I was a bit perturbed by this mismatch of menu description and delivered food item. I set the sandwich to the side, and finally our waitron came over and asked if anything was wrong. I pointed out the discrepancy between the menu and the actual sandwich, and he apologized and whisked it away. He offered me other food items, but I declined. My heart really wasn't into a meal at this restaurant after that, and I got even more peeved after the waitron returned from the kitchen to apologize again. He said something along the lines that the cook didn't have any grilled eggplant or peppers, and thought it was too late to do them, so he grilled other vegetables. It was 2:00 in the afternoon...what did he mean "too late?" And, why did he not tell the waiter that they were out of eggplant or something and request that I make another selection? Did he think I was stupid and not going to notice the absence of the eggplant, much less the red peppers? And, if those vegetables he put on the sandwich were anywhere near a grill and not a saute pan, I'll eat my keyboard and yours.
The irony is that I recently read an article essentially about the truth of menu descriptions, and how sometimes what you order is not what you get...essentially, "truth in menus," which are laws in some states. I remember thinking that article was really odd, because how the heck could that happen? Why would a restaurant serve something that didn't live up to the description or, at the very least, the list of ingredients in the menu description? Now, I know. And, this restaurant has lost a customer. Yes, the waiter took the sandwich and the soup (which was unexpected--I did expect not to pay for the sandwich, because it damn skippy was not what I ordered, but the soup was fine) off our bill, but the fact that the kitchen just didn't feel like living up to the restaurant's standards was a bit much to swallow. I can just hear Gordon Ramsey's voice in my head now, and "donkey" would be the least of the this guy's worries.
The more I thought about it, the more pissed off I got. Not that there was anything else I could do. I had voiced my displeasure over the mismatch, but I still felt sort of impotent about the situation. I think it just boils down to the whole "did the cook think I wouldn't notice? Do I look that stupid?" factor in this equation. Sure, there's a ton of people out there who make life hell for wait staff and cooks, but when a restaurant allows this kind of behavior to happen, then it's pretty indicative of how long the restaurant is going to be in business. I'm betting this is not the first time it has happened, and I'll be surprised if this place makes it to Spring.

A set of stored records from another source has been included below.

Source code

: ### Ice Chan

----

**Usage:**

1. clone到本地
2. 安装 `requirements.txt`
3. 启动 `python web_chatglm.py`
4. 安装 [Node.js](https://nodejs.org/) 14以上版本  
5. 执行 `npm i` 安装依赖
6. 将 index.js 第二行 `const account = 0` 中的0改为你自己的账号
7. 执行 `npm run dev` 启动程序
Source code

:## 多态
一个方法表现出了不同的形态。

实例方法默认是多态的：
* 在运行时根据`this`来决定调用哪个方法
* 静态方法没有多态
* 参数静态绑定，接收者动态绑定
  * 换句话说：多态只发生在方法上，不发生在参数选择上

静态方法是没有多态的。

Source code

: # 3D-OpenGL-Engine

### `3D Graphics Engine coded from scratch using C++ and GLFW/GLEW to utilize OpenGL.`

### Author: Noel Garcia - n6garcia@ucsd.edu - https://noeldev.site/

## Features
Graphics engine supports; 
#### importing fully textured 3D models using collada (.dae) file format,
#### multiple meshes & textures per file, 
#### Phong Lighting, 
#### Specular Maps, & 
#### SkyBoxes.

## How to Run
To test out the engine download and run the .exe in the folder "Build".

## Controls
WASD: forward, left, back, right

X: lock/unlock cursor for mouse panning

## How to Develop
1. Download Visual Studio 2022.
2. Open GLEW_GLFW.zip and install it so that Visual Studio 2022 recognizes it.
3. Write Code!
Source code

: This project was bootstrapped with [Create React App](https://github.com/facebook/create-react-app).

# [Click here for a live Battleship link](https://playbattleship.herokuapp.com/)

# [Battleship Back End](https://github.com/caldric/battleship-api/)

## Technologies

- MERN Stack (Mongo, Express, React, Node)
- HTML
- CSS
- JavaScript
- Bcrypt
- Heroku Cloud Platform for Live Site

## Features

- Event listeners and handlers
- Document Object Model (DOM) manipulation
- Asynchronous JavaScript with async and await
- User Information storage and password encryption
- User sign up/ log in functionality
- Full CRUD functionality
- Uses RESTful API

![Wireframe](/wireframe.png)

But, all was not lost. Cold Stone Creamery finally had my favorite (of theirs) flavor, which is a special holiday offering--Dark Chocolate Peppermint. This is a dark chocolate ice cream, with a lovely pepperminty flavor that's not overpowering or artificial tasting. The ice cream itself is not overly sweet, so it's sort of a nice palate cleanser as well as dessert. Unfortunately, it's only available for about2 1/2 months, during the holiday season. I think of Cold Stone as being way overpriced (as are other places like it), because it's ice cream for heaven's sake...not liquid or frozen gold, but this flavor is worth darkening their doorstep. I like it plain--none of that mix-in stuff for me--and it just hits the spot, making the bad dream of that lunch fade into insignificance for awhile...at least until it came time to post about it!